■ Your task: Say how many lines in the material below include "equation". The answer is the number alone.
BEGIN
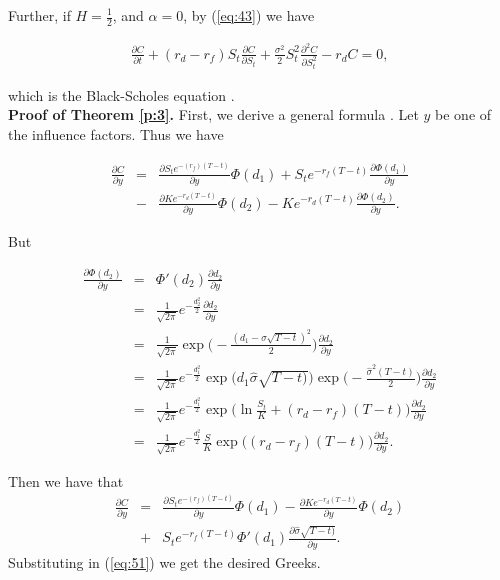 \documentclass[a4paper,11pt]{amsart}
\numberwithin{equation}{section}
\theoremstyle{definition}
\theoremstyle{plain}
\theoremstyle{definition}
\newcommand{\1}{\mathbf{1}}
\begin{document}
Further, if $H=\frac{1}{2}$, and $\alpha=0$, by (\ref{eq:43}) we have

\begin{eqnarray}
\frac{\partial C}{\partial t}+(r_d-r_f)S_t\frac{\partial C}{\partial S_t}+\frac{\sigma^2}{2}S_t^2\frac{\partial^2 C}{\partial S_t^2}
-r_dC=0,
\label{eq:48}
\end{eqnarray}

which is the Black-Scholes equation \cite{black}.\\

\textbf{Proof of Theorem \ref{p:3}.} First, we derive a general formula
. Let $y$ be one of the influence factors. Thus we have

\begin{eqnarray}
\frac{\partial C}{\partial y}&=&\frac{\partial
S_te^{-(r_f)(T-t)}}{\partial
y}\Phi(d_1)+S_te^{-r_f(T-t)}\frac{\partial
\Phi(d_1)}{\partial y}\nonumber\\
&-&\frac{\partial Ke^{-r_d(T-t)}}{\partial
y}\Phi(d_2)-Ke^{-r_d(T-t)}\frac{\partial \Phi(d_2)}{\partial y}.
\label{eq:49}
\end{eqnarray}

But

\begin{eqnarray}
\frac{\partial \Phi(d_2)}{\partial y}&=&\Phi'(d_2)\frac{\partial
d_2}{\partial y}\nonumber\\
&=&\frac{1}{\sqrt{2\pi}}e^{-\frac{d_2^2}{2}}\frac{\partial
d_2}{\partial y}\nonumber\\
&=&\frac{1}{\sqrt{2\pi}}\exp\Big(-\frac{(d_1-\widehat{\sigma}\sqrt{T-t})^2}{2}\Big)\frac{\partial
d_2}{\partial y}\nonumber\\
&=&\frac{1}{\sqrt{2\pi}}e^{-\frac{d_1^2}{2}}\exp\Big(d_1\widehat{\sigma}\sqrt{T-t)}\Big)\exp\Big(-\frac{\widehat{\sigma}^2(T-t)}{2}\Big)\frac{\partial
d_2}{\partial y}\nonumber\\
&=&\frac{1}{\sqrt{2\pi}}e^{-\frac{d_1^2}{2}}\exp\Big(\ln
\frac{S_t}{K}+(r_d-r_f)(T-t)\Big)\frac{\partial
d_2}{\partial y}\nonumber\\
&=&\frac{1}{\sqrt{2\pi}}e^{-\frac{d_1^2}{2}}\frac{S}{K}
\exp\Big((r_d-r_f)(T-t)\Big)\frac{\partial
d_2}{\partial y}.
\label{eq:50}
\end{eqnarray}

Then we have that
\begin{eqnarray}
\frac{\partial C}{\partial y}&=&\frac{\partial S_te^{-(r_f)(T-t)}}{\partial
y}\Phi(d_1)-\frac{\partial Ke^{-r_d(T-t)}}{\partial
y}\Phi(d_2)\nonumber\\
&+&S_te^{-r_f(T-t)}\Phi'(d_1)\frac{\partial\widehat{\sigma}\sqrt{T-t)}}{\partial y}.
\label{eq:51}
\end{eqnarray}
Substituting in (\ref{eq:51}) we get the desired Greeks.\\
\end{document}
END
■ Output of the exercise: 2